Wait Statistics Report
What is now shown in the report is a series of queries in the upper left that have experienced the wait that was selected. Then, the report functions much as other reports do. Selecting a query shows its various query plans over time on the right. Selecting any of those plans will cause the full plan to be shown in the pane at the bottom of the screen. In our instance you can see that the query with the most waits was dbo.ProductByCost.
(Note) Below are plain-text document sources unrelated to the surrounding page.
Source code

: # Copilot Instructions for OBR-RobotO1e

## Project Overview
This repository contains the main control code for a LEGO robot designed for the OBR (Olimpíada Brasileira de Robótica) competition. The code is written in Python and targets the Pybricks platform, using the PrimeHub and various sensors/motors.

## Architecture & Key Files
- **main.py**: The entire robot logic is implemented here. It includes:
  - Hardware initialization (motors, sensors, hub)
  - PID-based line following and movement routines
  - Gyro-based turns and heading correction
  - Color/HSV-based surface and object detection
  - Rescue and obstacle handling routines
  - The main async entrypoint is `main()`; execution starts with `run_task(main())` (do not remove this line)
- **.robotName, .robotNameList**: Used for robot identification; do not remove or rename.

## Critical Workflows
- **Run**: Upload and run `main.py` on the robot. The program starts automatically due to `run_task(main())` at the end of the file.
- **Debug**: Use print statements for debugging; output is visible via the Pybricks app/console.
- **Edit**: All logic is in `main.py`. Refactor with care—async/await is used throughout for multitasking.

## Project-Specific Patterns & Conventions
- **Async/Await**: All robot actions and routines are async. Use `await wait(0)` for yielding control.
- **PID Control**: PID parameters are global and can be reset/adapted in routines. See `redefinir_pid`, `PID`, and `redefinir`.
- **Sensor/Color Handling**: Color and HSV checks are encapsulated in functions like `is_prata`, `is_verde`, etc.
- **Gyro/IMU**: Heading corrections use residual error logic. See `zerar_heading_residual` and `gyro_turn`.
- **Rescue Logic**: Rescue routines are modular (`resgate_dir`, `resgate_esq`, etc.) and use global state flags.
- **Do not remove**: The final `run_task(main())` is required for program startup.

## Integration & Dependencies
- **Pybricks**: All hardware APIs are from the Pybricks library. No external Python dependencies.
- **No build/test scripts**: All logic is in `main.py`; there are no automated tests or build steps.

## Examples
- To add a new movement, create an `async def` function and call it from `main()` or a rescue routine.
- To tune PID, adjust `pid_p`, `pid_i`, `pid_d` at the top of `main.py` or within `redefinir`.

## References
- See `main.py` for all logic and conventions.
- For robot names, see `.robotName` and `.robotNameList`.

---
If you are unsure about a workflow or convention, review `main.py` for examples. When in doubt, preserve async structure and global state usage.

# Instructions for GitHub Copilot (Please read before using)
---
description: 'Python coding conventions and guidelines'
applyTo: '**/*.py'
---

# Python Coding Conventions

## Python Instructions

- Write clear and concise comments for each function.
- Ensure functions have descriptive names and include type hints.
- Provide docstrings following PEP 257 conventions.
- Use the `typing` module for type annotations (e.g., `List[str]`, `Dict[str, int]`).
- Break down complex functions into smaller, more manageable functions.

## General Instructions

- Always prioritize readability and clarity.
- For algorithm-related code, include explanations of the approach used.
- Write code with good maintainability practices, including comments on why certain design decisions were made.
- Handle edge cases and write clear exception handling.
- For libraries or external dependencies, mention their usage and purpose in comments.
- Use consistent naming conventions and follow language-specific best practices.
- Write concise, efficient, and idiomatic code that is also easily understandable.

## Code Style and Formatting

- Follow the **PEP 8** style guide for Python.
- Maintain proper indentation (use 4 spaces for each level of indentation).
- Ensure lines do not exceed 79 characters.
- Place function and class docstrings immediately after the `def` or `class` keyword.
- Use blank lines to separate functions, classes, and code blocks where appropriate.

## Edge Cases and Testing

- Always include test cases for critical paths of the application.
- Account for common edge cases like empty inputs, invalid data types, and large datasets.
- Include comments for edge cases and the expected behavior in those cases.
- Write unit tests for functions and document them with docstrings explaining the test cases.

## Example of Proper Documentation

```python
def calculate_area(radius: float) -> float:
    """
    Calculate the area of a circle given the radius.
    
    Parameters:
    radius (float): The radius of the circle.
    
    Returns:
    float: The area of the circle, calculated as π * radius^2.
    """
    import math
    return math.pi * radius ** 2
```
Specifically, it was the bad plan from our original example at the start of the chapter.
All this provides a way to understand not simply query performance, but the waits affecting the query as well.
Conclusion
Query Store enables a bunch of interesting scenarios and Automatic Tuning to eliminate plan regression is one of the more exciting. As with all else, you should monitor your systems to ensure that this behavior is benefiting you. However, most systems will likely benefit, thus freeing you up to do other work. That work may entail using the wait statistics that are now stored with queries to better identify the ones that need to be tuned. All this Query Store functionality is changing the way we do database monitoring and database tuning.